WHAT TO DO: Only the lines from the top of the data through the line containing "CPU exception handlers" should be duplicated, exactly as they appear.
§ §
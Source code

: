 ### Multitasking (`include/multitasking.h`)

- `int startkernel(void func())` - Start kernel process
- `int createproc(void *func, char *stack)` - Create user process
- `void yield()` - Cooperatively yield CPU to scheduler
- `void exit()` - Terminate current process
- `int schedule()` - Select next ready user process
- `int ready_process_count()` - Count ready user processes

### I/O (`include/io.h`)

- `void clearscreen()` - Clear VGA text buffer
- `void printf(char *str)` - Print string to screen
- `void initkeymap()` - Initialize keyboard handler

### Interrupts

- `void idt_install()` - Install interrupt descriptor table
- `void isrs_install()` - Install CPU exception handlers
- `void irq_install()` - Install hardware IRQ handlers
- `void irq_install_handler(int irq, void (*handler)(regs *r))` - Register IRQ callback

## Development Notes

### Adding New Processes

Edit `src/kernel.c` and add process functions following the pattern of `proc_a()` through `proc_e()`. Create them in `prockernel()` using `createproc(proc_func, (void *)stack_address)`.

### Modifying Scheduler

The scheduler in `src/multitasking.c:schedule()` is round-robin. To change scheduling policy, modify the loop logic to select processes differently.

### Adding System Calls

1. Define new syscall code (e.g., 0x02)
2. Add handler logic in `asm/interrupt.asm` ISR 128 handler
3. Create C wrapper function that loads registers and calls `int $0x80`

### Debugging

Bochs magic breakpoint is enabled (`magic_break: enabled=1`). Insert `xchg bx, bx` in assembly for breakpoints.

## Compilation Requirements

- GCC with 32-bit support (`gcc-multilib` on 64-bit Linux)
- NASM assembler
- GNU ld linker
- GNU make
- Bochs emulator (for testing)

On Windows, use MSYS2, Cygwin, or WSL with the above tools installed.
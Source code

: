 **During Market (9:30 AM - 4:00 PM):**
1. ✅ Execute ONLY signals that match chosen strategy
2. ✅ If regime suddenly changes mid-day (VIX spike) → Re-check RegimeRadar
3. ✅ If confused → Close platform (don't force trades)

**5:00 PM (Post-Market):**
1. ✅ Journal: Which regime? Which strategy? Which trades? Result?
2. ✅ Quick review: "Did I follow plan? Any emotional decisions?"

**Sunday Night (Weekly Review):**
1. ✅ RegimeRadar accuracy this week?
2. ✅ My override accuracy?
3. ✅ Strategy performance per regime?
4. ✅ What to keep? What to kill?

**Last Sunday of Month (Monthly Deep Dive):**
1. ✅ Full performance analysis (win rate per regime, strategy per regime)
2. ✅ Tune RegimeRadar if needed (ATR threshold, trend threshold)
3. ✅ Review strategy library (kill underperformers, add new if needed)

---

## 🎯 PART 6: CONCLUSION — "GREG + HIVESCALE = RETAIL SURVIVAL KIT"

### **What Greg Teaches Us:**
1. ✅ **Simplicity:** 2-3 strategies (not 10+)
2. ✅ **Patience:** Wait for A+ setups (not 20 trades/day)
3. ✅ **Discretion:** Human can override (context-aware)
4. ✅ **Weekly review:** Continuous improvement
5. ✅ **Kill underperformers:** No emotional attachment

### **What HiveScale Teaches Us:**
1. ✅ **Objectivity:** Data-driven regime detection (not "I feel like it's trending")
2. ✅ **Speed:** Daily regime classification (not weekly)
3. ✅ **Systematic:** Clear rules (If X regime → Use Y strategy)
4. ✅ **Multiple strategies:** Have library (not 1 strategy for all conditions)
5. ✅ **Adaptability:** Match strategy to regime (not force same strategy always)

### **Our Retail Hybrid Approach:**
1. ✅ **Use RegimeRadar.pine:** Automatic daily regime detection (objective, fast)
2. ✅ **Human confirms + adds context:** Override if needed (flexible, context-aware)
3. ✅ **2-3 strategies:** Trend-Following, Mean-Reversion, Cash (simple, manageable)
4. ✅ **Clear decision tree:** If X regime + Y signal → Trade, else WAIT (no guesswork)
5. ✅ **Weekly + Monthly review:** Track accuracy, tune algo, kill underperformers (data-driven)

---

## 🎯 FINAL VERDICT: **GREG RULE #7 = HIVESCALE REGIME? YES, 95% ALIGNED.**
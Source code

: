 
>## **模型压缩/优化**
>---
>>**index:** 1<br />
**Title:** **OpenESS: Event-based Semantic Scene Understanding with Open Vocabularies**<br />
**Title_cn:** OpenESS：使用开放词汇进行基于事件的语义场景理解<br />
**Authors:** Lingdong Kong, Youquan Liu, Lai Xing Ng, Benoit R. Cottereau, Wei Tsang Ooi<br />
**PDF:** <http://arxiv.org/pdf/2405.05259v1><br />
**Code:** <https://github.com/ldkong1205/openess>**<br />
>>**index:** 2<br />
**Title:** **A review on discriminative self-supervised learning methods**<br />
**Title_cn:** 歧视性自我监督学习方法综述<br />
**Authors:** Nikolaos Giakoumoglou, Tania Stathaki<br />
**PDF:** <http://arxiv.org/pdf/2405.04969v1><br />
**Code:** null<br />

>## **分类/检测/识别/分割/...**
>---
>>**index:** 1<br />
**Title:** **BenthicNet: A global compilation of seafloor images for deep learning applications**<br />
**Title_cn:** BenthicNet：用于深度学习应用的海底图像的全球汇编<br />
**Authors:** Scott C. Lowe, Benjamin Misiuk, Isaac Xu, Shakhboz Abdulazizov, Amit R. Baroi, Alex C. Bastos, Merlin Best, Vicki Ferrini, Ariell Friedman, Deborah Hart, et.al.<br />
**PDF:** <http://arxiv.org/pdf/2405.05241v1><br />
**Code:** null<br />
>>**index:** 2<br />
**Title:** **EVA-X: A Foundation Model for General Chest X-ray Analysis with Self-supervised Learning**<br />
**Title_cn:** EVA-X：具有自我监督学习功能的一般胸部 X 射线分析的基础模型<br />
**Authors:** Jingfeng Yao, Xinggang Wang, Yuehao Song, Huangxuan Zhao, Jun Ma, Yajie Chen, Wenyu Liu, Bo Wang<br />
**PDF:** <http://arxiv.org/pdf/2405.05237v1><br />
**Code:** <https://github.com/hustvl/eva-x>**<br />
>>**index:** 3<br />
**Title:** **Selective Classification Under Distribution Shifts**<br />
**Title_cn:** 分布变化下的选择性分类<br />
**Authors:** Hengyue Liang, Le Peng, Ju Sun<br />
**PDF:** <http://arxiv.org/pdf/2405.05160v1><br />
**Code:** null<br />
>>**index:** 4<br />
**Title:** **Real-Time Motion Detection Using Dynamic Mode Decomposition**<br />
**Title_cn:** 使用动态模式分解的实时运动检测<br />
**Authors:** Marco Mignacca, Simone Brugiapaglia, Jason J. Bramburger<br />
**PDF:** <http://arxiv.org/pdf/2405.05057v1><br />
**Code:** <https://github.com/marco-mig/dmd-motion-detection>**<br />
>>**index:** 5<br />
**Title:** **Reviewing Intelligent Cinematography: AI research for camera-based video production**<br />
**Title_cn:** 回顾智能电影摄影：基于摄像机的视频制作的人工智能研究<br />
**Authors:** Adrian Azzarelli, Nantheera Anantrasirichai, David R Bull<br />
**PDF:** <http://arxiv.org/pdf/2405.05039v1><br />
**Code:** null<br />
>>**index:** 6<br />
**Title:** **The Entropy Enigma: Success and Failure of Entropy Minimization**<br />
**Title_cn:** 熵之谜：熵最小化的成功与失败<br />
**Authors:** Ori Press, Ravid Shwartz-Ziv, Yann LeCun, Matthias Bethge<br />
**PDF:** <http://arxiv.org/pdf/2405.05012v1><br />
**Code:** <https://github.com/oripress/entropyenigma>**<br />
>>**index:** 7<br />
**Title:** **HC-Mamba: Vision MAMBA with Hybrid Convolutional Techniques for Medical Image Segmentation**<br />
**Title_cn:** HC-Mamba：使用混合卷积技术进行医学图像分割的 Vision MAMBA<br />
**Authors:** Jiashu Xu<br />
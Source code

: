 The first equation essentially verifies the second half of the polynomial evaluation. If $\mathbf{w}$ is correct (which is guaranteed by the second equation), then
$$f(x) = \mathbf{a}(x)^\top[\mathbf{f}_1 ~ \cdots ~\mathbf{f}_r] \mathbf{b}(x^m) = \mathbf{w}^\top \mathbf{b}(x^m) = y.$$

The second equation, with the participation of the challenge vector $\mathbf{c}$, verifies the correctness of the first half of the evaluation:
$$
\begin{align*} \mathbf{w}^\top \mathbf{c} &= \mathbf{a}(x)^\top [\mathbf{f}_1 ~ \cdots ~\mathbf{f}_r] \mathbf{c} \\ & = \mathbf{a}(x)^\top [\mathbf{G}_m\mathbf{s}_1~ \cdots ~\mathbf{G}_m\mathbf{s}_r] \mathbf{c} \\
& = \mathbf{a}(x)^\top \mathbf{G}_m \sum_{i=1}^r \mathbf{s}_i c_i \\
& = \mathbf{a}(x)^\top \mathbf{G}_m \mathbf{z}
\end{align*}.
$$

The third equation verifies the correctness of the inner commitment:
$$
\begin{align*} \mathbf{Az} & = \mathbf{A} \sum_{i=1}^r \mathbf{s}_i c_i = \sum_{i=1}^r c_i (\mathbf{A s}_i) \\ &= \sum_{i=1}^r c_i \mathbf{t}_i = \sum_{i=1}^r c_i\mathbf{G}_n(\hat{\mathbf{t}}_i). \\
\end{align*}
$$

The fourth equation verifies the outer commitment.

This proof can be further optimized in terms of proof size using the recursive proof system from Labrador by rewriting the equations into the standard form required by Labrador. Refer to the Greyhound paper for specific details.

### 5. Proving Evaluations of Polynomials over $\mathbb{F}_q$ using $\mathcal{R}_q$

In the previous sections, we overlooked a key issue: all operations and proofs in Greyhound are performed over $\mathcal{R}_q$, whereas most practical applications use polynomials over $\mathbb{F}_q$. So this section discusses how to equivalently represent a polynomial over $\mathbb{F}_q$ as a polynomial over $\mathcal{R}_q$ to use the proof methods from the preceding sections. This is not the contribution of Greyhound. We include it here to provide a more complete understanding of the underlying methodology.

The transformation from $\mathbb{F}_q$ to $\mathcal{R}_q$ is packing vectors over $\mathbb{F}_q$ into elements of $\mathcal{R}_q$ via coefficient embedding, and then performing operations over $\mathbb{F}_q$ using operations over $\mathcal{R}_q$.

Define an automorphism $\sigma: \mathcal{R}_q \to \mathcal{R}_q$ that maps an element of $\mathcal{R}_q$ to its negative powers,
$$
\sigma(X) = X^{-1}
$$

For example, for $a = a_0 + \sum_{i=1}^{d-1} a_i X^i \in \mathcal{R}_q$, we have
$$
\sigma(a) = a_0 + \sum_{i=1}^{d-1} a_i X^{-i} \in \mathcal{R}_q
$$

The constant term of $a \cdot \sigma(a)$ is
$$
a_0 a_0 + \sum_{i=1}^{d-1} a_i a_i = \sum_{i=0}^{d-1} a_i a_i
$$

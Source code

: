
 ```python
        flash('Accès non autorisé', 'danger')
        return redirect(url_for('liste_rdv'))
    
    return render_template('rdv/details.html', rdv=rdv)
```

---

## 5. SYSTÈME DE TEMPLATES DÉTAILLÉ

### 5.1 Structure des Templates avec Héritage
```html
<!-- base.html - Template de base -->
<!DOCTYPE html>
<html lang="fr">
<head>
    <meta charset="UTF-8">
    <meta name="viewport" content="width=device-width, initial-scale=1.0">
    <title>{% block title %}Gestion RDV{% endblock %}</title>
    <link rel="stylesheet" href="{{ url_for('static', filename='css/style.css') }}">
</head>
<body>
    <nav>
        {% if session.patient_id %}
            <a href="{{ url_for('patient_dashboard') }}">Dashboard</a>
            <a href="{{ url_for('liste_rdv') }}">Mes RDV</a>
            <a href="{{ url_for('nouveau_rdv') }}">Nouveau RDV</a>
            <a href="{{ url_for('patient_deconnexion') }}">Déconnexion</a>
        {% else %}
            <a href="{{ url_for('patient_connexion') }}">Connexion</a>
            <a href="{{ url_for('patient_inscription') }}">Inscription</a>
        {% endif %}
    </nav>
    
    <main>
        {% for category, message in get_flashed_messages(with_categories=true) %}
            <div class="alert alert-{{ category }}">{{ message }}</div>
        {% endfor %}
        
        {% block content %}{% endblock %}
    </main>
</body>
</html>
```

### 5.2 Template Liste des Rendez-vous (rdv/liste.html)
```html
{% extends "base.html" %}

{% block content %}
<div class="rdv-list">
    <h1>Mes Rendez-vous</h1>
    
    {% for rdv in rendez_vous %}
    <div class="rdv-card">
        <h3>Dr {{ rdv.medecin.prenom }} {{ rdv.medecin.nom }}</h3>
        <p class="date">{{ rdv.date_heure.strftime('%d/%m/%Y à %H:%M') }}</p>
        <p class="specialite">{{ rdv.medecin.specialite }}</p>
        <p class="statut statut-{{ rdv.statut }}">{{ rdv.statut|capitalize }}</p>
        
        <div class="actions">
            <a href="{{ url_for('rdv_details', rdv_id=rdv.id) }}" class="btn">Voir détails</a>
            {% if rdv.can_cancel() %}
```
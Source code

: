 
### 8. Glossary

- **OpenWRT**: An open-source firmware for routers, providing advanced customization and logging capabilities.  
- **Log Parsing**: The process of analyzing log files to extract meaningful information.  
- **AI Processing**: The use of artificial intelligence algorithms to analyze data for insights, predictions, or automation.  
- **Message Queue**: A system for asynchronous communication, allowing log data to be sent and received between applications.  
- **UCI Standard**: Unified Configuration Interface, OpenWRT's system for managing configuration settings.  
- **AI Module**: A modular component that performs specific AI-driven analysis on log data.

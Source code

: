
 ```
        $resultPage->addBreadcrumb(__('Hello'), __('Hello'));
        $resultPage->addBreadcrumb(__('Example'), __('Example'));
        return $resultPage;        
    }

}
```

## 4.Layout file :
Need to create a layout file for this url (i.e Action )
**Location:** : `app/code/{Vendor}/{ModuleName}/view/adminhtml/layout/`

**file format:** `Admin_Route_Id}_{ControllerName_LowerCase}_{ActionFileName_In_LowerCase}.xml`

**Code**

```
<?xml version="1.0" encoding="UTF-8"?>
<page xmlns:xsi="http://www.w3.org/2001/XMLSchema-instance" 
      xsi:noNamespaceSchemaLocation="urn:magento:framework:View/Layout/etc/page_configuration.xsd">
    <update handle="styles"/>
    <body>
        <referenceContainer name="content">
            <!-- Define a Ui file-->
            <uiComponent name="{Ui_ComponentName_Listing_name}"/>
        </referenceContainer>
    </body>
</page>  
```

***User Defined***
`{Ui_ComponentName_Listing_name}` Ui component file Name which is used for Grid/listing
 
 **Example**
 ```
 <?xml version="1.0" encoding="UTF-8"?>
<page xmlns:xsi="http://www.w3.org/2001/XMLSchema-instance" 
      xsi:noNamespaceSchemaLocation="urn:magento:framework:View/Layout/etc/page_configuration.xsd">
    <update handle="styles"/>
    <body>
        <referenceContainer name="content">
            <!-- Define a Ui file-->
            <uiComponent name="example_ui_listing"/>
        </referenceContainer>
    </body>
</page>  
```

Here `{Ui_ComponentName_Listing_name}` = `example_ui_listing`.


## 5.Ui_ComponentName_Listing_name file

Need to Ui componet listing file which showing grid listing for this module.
§ §
OUTPUT OF THE EXERCISE:
Source code

: ### Multitasking (`include/multitasking.h`)

- `int startkernel(void func())` - Start kernel process
- `int createproc(void *func, char *stack)` - Create user process
- `void yield()` - Cooperatively yield CPU to scheduler
- `void exit()` - Terminate current process
- `int schedule()` - Select next ready user process
- `int ready_process_count()` - Count ready user processes

### I/O (`include/io.h`)

- `void clearscreen()` - Clear VGA text buffer
- `void printf(char *str)` - Print string to screen
- `void initkeymap()` - Initialize keyboard handler

### Interrupts

- `void idt_install()` - Install interrupt descriptor table
- `void isrs_install()` - Install CPU exception handlers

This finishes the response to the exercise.